> [Problem to work on]: Quote precisely the final stretch of the listing: start at the line containing "the insulation layer." and stop after the last line.
═════ Data records
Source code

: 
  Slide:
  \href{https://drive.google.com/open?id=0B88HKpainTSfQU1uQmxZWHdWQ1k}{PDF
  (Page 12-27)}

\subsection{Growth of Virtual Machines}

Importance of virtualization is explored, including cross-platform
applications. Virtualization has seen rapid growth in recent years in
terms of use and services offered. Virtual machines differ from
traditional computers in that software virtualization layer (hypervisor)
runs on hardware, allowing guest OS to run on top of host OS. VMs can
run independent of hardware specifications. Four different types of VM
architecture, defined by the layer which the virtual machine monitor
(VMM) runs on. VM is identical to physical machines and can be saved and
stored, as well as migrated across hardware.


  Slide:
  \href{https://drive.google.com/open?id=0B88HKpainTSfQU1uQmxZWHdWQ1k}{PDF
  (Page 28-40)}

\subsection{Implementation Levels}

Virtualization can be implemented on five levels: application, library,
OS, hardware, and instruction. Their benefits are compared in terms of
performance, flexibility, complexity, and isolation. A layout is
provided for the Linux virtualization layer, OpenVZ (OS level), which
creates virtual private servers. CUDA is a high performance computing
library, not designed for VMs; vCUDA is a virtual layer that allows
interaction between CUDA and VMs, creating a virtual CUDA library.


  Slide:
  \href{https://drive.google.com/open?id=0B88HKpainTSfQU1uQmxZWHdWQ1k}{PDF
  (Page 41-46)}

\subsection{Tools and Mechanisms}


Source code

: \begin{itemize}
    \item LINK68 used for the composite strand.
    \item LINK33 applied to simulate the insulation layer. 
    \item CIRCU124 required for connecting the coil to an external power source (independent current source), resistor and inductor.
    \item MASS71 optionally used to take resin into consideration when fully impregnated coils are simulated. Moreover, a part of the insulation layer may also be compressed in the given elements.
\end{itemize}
══════════
> [Solution to the problem]:
    \item LINK33 applied to simulate the insulation layer. 
    \item CIRCU124 required for connecting the coil to an external power source (independent current source), resistor and inductor.
    \item MASS71 optionally used to take resin into consideration when fully impregnated coils are simulated. Moreover, a part of the insulation layer may also be compressed in the given elements.
\end{itemize}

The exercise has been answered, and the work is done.